Mais les associations déplorent des stratégies qui, "lorsqu’elles existent sont basées quasi-exclusivement sur les produits recyclables, dont on sait qu'une infime partie seulement est en fait recyclée", indique maître Sébastien Mabile, un des avocats des ONG. "Nous leur demandons des choses extrêmement précises et individuelles," détaille par ailleurs le conseil.
Ainsi, le but de la coalition est de "créer un choc de "déplastification", il faut que ces entreprises se mettent sur une bonne trajectoire, avec des mesures chiffrables", explique Antidia Citores, porte-parole des ONG. "Nous dialoguons avec la plupart de ces entreprises depuis des années" autour de cette question, ajoute la militante. Elle estime que "ces mises en demeure sont dans la continuité de ce dialogue, quand force est de constater que rien ou pas assez n'est fait".
Les groupes pointés du doigt contestent toutefois les accusations. Mc Donald's France "regrette une communication qui ne reflète pas la réalité de nos pratiques et des résultats obtenus", assurant avoir "supprimé et substitué 97% des emballages en plastique à usage unique". "Ce travail de fond, initié il y a plusieurs années, a permis d’éviter la mise en circulation de plus de 10 000 tonnes de plastique par an", a souligné le groupe.
Les groupes se défendent et détaillent leurs mesures
De son côté, Carrefour se dit "surpris". Le distributeur affirme être "l’un des acteurs de la grande distribution les plus mobilisés sur cette question" avec "la fin des emballages sur le textile, les bananes bio, les concombres, mais aussi les ampoules, les piles, les jouets", précise-t-il. Il affirme avoir supprimé 11 000 tonnes de plastique depuis 2017 et 20 000 d’ici 2025.
Auchan quant à lui "juge infondée la prise de position des ONG" et "réaffirme son engagement dans la lutte contre la pollution plastique". Le géant de la grande distribution affirme par ailleurs ne pas avoir été sollicité par les ONG. "Au titre de son devoir de vigilance, Auchan Retail détaille expressément dans son plan de vigilance des chapitres traitant des actions environnementales portant spécifiquement sur le plastique. Affirmer qu’Auchan ne respecterait pas son devoir de vigilance est clairement infondé", déplore le distributeur.

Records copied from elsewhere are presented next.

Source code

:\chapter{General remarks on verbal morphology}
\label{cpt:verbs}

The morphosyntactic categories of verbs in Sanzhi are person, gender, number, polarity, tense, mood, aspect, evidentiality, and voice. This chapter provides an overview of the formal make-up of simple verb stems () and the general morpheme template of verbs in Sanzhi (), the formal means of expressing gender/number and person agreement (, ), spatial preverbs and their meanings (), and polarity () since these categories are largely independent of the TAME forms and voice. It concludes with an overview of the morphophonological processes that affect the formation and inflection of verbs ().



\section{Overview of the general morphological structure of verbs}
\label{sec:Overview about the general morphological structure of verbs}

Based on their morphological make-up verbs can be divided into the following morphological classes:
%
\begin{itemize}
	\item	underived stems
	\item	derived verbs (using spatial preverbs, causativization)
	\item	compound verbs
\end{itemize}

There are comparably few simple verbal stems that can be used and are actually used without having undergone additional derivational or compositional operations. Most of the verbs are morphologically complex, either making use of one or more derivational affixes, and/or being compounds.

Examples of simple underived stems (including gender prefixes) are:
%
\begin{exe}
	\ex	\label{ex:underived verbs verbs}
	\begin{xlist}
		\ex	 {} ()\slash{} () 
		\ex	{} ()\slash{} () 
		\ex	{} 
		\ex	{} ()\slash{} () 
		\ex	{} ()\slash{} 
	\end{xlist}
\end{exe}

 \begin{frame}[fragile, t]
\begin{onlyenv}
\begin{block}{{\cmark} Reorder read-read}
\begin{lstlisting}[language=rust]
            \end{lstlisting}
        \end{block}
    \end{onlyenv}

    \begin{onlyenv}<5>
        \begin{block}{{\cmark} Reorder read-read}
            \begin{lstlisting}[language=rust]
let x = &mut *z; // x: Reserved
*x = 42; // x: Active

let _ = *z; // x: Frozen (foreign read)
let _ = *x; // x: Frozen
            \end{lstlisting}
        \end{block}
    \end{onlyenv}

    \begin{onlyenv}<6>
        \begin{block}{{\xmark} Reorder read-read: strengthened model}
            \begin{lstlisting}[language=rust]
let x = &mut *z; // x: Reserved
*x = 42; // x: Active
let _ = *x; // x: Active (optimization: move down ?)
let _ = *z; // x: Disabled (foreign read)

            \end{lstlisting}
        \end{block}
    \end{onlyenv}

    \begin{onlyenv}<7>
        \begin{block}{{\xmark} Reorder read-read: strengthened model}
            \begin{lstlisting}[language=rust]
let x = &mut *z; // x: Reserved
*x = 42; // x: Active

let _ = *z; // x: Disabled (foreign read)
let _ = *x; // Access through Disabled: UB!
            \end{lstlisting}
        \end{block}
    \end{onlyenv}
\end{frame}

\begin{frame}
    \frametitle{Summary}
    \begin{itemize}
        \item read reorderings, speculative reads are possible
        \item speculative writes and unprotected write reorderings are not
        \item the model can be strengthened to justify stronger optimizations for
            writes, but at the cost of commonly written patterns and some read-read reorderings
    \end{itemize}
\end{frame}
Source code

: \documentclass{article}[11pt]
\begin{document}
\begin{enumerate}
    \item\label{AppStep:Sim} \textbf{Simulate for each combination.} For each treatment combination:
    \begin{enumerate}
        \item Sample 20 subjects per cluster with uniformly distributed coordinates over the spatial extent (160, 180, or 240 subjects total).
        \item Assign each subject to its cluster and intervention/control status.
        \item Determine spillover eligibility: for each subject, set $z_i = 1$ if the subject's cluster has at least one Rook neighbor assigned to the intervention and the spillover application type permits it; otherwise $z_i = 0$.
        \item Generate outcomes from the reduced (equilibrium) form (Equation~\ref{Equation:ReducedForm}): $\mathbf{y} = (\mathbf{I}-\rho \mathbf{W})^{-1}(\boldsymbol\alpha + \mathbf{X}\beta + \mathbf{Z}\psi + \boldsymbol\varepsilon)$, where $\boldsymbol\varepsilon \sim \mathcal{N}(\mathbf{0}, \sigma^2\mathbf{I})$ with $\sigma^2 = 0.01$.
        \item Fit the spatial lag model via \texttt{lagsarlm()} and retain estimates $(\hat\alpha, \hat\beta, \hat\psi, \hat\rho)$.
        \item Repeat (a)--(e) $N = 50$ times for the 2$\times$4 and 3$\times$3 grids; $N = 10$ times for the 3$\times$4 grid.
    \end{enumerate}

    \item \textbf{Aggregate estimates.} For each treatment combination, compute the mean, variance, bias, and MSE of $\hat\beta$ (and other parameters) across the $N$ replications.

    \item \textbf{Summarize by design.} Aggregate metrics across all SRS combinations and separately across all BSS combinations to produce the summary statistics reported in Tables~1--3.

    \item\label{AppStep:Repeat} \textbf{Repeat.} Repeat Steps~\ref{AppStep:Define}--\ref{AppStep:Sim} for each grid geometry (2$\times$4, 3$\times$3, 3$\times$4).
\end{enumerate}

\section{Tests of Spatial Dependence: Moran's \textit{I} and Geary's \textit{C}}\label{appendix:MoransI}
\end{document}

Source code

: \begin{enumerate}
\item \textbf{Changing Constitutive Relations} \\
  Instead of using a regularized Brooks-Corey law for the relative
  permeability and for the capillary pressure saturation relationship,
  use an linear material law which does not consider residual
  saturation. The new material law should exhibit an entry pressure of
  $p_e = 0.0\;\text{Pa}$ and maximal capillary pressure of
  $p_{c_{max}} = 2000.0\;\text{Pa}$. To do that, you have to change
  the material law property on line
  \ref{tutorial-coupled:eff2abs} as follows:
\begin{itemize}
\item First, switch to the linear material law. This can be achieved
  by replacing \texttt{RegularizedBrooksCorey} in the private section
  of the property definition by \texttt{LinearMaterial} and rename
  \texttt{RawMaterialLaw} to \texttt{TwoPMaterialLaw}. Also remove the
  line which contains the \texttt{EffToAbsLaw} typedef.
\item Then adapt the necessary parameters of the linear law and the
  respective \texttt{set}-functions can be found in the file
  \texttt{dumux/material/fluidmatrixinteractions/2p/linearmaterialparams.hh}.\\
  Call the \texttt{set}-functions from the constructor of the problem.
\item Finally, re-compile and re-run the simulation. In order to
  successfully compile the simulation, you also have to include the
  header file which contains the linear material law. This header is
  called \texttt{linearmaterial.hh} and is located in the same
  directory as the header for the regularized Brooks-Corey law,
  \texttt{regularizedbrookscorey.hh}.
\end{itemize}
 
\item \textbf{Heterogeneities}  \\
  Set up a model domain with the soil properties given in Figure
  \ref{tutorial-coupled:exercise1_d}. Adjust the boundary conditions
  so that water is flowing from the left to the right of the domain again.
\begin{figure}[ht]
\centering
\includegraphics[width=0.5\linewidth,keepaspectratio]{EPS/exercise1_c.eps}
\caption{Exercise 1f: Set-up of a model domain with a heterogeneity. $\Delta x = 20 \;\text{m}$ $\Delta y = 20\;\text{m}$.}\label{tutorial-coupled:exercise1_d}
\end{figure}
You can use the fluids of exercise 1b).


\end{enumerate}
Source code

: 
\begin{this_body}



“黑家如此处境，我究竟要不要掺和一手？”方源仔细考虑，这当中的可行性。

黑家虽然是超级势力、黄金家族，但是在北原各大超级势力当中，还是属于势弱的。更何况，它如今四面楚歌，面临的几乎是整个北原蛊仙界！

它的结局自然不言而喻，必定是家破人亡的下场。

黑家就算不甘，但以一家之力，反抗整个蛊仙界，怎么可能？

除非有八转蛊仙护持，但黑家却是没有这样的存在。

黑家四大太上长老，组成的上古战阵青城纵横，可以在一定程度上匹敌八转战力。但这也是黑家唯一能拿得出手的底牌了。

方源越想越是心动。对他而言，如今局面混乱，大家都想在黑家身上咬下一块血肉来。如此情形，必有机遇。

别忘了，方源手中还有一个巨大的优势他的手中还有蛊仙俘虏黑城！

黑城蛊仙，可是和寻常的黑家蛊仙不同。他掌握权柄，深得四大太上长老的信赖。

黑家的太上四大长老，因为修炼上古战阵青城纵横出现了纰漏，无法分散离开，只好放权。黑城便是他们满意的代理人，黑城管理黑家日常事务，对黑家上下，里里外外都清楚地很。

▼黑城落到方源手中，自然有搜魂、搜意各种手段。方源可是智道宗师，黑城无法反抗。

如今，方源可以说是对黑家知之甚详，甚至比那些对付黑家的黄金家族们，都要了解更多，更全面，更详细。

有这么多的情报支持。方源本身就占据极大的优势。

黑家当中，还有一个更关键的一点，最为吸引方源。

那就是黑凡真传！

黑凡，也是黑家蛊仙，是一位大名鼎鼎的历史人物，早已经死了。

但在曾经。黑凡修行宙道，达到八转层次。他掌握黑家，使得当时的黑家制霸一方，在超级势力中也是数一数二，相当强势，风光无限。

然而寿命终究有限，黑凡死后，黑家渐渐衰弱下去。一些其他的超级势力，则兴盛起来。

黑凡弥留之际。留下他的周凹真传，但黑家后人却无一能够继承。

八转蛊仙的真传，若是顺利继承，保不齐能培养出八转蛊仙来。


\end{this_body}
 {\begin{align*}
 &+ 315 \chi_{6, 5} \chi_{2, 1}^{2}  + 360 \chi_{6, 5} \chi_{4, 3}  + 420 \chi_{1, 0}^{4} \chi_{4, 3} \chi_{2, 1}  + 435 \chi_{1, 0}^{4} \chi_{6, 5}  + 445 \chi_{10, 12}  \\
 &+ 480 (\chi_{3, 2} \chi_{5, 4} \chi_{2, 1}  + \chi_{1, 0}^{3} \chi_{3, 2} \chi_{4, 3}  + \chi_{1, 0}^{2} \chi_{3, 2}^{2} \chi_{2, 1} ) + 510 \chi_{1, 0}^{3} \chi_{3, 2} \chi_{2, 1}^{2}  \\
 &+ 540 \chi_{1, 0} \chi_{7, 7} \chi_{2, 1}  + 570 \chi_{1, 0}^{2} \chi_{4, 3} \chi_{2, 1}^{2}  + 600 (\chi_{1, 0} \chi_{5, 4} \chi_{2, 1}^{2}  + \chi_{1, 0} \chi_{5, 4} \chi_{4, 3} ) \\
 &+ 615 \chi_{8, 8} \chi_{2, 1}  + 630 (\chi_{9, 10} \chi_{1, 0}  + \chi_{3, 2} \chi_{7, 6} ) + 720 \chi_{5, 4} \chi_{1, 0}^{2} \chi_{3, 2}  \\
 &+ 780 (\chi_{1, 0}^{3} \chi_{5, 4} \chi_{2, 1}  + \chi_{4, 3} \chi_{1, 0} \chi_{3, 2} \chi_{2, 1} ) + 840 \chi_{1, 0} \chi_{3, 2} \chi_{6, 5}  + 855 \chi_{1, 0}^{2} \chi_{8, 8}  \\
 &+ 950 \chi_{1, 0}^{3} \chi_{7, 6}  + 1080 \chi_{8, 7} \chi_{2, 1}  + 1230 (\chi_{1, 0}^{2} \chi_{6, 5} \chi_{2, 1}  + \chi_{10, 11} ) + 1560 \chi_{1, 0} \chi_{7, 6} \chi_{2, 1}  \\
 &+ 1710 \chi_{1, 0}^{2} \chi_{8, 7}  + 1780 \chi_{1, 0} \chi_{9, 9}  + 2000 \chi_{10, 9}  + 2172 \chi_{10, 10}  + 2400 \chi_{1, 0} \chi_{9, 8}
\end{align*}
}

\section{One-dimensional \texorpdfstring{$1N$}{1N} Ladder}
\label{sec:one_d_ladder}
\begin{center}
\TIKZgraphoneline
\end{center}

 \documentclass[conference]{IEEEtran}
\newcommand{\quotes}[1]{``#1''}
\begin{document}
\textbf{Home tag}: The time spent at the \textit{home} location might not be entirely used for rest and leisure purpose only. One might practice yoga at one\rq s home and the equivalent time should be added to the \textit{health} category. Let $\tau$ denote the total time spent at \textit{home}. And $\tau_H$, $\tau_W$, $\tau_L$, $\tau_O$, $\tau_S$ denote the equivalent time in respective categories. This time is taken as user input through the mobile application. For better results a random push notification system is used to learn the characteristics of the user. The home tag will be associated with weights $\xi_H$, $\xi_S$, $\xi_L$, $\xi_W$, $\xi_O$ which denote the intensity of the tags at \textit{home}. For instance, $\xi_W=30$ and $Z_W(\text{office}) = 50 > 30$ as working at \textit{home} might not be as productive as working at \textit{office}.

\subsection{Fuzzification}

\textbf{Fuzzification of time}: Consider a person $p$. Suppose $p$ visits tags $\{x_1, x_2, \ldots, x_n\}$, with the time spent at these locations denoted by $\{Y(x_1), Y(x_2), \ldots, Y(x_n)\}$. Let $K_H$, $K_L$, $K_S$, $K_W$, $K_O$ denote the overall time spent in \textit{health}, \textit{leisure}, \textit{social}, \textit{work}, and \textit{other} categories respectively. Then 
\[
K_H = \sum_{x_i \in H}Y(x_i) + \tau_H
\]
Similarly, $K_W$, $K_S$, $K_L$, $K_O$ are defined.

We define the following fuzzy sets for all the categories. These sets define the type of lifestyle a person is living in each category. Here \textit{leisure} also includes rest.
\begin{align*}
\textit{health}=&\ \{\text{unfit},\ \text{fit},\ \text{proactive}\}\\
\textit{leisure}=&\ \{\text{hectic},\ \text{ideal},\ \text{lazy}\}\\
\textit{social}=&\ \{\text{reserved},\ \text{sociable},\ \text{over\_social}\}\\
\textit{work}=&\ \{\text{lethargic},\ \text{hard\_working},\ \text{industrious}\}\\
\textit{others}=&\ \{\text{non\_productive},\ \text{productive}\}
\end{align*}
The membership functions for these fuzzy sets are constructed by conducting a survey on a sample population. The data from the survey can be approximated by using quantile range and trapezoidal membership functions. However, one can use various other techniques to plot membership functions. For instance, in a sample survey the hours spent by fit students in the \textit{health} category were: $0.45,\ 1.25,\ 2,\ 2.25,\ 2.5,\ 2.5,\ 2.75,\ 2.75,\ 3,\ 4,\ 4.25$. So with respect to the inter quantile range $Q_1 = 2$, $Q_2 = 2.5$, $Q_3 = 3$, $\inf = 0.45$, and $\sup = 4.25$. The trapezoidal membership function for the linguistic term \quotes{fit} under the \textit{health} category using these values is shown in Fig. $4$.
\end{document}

Selon la loi, les entreprises ont trois mois pour respecter leurs obligations ou dialoguer avec les ONG qui peuvent sinon lancer des assignations en justice. La menace est prise au sérieux par les groupes car l'arme juridique est de plus en plus employée par la société civile. Le Giec, le groupe intergouvernemental d’experts pour le climat note en effet dans un rapport qu’en "dehors des processus formels de politique climatique, les litiges climatiques sont une autre arène importante pour que divers acteurs puissent se confronter et interagir sur la manière dont le changement climatique devrait être gouverné".